JEEHP : Journal of Educational Evaluation for Health Professions

OPEN ACCESS
SEARCH
Search

Articles

Page Path
HOME > J Educ Eval Health Prof > Forthcoming articles > Article
Research article Performance of GPT-3.5 and GPT-4 on standardized urology knowledge assessment items in the United States: a descriptive study
Max Samuel Yudovich1*orcid , Elizaveta Makarova2orcid , Christian Michael Hague1orcid , Jay Dilip Raman1orcid

DOI: https://doi.org/10.3352/jeehp.2024.21.17 [Epub ahead of print]
Published online: July 8, 2024
1Department of Urology, Penn State Health Milton S. Hershey Medical Center, Hershey, PA, USA
2Penn State College of Medicine, Hershey, PA, USA
*Corresponding email:  myudovich@pennstatehealth.psu.edu

Editor: Sun Huh, Hallym University, Korea

• Received: 11 June 2024   • Accepted: 27 June 2024
  • 294 Views
  • 67 Download
  • 0 Crossref
  • 0 Scopus

Purpose
This study aimed to evaluate the performance of Chat Generative Pre-Trained Transformer (ChatGPT) with respect to standardized urology multiple-choice items in the United States.
Methods
In total, 700 multiple-choice urology board exam-style items were submitted to GPT-3.5 and GPT-4, and responses were recorded. Items were categorized based on topic and question complexity (recall, interpretation, and problem-solving). The accuracy of GPT-3.5 and GPT-4 was compared across item types in February 2024.
Results
GPT-4 answered 44.4% of items correctly compared to 30.9% for GPT-3.5 (P>0.0001). GPT-4 (vs. GPT-3.5) had higher accuracy with urologic oncology (43.8% vs. 33.9%, P=0.03), sexual medicine (44.3% vs. 27.8%, P=0.046), and pediatric urology (47.1% vs. 27.1%, P=0.012) items.
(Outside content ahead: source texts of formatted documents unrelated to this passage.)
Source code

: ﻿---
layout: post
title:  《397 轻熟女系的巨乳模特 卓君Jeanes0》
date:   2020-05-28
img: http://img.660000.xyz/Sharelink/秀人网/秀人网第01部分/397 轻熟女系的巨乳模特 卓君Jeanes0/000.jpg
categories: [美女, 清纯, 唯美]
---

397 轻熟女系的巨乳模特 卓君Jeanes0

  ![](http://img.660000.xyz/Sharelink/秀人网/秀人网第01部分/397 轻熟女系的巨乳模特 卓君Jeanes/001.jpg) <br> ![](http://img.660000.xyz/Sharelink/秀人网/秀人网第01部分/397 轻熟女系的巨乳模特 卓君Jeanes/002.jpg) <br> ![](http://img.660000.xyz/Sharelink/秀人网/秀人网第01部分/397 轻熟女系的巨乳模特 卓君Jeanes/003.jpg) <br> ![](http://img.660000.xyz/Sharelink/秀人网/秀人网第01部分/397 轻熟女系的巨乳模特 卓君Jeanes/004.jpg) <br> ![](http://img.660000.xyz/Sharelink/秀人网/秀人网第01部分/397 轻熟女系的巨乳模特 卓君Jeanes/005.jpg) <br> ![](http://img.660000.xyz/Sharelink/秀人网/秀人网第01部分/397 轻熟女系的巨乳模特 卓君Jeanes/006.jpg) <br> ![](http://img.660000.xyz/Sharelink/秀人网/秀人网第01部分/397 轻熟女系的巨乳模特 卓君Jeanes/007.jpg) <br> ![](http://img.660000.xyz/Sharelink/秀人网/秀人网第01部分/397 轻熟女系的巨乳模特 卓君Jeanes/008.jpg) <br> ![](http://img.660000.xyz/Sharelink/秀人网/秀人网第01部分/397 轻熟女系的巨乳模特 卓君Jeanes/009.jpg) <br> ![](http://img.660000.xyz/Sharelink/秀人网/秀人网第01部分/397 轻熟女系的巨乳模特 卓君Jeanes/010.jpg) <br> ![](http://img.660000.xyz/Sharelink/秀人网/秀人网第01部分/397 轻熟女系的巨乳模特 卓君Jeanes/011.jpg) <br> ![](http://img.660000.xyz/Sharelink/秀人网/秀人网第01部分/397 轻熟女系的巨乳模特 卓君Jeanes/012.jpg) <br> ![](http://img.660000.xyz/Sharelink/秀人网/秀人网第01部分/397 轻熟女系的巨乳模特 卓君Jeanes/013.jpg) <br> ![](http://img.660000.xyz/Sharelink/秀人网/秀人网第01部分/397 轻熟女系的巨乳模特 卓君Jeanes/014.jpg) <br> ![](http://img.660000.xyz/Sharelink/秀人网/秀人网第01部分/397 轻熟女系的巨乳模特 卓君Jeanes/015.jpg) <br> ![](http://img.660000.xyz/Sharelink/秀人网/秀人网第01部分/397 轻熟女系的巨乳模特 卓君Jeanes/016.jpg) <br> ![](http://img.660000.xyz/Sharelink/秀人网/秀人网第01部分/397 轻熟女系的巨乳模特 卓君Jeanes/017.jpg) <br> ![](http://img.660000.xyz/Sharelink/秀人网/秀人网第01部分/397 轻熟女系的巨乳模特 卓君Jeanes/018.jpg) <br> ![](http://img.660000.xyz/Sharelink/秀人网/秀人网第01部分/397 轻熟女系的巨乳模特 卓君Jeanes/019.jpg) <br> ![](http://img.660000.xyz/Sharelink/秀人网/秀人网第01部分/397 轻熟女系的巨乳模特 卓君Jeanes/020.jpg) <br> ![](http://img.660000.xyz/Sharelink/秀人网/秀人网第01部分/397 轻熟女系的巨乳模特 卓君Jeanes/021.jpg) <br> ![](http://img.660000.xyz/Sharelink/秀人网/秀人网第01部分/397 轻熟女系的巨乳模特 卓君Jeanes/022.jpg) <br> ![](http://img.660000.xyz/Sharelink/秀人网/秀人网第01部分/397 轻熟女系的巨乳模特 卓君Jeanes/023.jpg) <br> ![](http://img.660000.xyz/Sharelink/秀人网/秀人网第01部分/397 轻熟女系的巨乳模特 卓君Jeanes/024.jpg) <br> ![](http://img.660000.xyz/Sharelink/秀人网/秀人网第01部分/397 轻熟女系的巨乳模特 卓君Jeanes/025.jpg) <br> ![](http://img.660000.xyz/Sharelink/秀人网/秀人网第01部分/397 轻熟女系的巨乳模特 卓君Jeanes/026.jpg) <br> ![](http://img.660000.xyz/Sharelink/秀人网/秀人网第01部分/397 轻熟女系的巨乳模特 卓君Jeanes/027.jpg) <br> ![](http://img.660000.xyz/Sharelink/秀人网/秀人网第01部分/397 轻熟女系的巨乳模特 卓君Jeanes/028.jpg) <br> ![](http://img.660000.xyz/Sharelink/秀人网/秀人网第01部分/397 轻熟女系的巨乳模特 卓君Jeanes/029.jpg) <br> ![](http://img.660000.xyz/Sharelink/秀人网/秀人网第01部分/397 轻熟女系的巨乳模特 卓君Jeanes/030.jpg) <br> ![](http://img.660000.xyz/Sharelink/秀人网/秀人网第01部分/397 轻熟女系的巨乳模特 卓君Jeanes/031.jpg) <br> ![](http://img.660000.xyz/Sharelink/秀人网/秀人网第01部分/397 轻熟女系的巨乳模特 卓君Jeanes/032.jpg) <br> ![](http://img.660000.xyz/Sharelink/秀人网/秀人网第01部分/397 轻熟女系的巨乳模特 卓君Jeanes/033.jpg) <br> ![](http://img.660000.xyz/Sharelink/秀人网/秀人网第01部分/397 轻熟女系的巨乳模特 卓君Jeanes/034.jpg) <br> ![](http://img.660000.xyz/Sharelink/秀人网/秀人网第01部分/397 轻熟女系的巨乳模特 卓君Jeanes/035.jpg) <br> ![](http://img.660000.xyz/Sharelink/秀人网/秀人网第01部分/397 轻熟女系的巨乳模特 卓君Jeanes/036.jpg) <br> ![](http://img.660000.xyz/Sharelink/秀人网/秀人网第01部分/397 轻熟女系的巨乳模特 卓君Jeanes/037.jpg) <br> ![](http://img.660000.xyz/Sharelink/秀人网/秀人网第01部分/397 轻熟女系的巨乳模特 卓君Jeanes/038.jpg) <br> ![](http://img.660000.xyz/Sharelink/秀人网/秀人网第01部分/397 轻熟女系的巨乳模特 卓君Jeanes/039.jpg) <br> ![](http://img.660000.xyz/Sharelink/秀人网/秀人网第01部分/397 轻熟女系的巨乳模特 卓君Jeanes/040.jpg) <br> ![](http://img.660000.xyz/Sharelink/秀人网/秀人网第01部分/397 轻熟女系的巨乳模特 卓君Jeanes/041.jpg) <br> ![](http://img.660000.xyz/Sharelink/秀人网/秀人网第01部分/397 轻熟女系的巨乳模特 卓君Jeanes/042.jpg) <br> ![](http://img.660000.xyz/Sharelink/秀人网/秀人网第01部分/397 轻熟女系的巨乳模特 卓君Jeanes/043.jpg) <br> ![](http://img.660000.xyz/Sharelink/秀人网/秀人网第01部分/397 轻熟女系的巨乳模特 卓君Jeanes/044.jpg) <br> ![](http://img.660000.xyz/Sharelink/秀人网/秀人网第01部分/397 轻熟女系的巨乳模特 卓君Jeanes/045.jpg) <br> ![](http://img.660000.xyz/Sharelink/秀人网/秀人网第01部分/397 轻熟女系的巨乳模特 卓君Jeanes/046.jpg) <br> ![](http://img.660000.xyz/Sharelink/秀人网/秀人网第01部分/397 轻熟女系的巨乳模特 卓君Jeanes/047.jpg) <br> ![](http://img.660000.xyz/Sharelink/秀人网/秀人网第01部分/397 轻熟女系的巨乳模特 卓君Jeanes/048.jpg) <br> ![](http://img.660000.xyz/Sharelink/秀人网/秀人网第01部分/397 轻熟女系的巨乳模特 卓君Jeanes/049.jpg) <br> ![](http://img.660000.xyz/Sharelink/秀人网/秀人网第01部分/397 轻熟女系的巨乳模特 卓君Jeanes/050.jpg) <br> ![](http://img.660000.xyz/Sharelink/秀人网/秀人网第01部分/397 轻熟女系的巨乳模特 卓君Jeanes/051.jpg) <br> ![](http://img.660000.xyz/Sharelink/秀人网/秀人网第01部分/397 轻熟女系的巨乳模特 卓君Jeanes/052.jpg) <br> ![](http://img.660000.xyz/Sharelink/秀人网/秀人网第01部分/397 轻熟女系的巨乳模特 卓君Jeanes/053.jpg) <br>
Endourology (38.0% vs. 25.7%, P=0.15), reconstruction and trauma (29.0% vs. 21.0%, P=0.41), and neurourology (49.0% vs. 33.3%, P=0.11) items did not show significant differences in performance across versions. GPT-4 also outperformed GPT-3.5 with respect to recall (45.9% vs. 27.4%, P<0.00001), interpretation (45.6% vs. 31.5%, P=0.0005), and problem-solving (41.8% vs. 34.5%, P=0.56) type items. This difference was not significant for the higher-complexity items.
Conclusions
ChatGPT performs relatively poorly on standardized multiple-choice urology board exam-style items, with GPT-4 outperforming GPT-3.5. The accuracy was below the proposed minimum passing standards for the American Board of Urology’s Continuing Urologic Certification knowledge reinforcement activity (60%). As artificial intelligence progresses in complexity, ChatGPT may become more capable and accurate with respect to board examination items. For now, its responses should be scrutinized.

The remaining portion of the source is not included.